May is peak time for tornadoes, usually bringing about 270. This stretch alone - with at least 225 tornadoes - will likely come close to that figure as the counts are finalised.
According to various stats, the current run is about as active for as long a period as seen in the modern record since 1950.
It is the most active since the hyperactive season in 2011 that included notable events such as a major outbreak in April and the Joplin, Missouri, catastrophe the next month.
After filtering out the weakest tornadoes, tallies for this stretch are among the top four years on record for the second half of May.
This streak is near records for the lengthiest streaks of days with five or more EF1-plus tornadoes. The EF scale measures intensity of tornadoes, with EF0 being least significant and EF5 being most.
Harold Brooks, a tornado scientist at NOAA's National Severe Storms Laboratory, recently tweeted the numbers. In 1980, an 11-day run began on May 28. The most recent lengthy streak was during the longest outbreak sequence on record in May 2003, when seven consecutive days occurred.
Per early stats, this stretch has seen at least an eight-day stretch, which would tie for the second-longest on record. May 25 falls just short with four confirmed EF1 or greater tornadoes, but shifting numbers may mean the record longest streak is still in play here.
The tornadoes have been striking communities, often after sunset. Night-time tornadoes hit Golden City, Missouri, where the deadliest storm killed three people; Jefferson City, Missouri; Dayton; and El Reno, Oklahoma.
May is peak tornado season, but an extraordinary and persistent pattern has kept conditions conducive for tornadoes on a longer-than-average span.

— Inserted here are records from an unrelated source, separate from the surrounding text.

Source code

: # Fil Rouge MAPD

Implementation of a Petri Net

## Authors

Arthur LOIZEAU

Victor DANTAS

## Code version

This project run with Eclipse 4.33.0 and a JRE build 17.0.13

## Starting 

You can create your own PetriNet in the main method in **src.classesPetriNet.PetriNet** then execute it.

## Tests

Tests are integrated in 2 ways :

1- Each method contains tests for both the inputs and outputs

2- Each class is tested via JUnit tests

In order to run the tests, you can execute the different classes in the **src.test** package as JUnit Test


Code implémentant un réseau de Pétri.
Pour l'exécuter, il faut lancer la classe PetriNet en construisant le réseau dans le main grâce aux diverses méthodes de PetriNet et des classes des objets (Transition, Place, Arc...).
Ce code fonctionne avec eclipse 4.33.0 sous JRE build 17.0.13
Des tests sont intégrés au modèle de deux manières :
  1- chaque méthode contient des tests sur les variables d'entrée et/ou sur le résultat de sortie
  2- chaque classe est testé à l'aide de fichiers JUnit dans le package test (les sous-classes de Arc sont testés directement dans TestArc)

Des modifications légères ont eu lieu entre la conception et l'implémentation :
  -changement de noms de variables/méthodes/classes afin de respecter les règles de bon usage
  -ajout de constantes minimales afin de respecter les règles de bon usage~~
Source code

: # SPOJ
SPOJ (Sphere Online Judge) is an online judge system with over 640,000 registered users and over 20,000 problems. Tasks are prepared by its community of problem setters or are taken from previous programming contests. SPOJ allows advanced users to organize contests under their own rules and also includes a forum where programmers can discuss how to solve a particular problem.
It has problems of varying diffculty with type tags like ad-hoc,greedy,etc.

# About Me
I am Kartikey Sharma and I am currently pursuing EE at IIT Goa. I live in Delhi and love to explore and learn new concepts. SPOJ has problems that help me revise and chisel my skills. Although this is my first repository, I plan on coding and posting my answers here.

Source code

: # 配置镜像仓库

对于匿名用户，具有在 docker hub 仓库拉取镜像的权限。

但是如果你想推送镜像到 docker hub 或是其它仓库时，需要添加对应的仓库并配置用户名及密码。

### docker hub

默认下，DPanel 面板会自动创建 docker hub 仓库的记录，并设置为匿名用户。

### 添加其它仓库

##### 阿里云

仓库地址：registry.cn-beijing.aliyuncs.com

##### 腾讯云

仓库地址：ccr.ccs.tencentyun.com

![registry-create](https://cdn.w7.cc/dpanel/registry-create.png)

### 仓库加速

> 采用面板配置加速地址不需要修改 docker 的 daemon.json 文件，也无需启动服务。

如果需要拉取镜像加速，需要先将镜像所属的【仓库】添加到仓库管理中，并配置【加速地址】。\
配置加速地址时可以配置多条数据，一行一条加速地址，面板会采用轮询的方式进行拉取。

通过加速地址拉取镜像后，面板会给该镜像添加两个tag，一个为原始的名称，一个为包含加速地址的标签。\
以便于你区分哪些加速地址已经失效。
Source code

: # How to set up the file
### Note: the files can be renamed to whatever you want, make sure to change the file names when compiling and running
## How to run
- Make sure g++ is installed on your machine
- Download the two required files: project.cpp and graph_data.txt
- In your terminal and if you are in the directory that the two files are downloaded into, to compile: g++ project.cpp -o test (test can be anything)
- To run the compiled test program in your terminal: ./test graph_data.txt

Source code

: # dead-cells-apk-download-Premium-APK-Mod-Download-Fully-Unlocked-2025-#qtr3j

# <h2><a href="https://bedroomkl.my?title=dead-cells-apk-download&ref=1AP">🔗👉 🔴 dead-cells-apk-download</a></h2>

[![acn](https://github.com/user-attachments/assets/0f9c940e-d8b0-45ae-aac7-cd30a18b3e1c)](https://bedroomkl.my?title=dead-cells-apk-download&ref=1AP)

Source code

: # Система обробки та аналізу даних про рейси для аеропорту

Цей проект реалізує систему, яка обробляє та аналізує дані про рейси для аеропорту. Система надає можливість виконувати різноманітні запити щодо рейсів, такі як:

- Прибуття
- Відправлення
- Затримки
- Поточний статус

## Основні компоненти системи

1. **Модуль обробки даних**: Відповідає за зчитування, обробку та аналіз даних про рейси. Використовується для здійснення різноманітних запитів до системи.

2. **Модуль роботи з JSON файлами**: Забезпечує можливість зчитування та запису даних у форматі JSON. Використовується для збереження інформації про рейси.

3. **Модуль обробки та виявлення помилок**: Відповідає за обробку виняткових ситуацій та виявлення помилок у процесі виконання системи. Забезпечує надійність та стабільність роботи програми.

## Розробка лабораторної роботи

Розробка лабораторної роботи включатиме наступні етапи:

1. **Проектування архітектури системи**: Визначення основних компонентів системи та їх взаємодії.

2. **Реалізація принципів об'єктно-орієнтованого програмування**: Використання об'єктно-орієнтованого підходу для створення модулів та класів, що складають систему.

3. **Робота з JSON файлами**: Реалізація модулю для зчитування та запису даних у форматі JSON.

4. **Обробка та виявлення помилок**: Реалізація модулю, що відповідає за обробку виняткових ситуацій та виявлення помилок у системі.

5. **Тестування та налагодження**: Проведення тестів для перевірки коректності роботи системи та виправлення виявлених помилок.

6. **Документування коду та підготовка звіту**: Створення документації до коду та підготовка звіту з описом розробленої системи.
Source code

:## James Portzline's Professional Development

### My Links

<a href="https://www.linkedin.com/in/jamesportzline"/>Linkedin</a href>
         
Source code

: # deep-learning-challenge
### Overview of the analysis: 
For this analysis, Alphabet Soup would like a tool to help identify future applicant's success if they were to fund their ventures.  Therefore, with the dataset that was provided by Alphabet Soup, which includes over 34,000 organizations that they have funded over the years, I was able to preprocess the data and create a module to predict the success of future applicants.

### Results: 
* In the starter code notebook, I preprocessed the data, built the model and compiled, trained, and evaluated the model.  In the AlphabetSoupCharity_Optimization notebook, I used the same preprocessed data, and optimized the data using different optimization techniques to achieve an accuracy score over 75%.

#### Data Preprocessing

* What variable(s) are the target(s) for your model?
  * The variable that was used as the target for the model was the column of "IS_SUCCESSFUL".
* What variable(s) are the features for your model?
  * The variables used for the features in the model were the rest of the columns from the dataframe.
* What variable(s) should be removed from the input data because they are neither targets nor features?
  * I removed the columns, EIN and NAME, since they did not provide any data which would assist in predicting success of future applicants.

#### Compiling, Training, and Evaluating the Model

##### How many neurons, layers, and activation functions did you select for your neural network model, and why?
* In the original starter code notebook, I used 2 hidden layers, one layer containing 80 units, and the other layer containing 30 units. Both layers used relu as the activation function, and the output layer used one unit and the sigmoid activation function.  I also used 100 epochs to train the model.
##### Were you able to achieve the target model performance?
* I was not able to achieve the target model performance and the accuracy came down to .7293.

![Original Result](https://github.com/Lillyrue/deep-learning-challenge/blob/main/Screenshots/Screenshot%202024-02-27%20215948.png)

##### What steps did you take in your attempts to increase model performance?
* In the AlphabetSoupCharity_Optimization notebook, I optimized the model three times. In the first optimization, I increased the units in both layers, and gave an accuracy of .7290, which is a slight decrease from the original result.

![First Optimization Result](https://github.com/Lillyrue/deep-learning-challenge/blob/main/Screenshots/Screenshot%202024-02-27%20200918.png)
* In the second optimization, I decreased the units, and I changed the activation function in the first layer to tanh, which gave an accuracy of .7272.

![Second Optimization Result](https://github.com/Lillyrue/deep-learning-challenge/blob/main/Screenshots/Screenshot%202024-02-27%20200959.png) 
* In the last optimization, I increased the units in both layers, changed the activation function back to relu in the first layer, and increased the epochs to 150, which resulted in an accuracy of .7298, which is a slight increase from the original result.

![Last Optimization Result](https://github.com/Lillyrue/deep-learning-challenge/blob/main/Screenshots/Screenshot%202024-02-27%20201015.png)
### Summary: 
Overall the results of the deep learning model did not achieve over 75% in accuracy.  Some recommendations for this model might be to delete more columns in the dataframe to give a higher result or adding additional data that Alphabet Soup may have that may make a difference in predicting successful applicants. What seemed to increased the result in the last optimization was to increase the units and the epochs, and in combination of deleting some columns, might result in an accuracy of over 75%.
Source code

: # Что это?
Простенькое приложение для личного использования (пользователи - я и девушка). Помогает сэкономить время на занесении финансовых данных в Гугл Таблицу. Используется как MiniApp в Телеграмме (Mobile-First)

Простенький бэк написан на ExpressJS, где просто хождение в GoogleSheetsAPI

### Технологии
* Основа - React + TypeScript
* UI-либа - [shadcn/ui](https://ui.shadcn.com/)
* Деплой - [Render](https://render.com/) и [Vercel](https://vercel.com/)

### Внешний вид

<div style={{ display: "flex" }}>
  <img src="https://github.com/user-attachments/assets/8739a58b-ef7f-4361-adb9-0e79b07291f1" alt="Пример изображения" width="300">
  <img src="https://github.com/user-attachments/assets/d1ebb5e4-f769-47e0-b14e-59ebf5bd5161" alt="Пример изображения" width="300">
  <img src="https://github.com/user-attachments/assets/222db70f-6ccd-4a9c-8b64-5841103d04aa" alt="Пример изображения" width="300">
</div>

A primary cause in this case is a series of large low pressure systems that have repeatedly moved through the West Coast - delivering chilly and wet weather to the region. As low pressure systems leave the Rockies, they have spawned tornadoes across the Central and Eastern US.
Such a weather pattern has been unusually persistent in part due to high pressure blocking in the northern latitudes. High pressure has been locked near Alaska since winter, and one over Greenland also intensified. This configuration helped lock low pressure and cold air into the West as high pressure and warm air dominate the East.
This run of twisters also at least loosely fits into the idea that more tornadoes are arriving on fewer days in recent history, although this stretch does have some precedent and similar activity seems to happen, on average, about once every decade or two.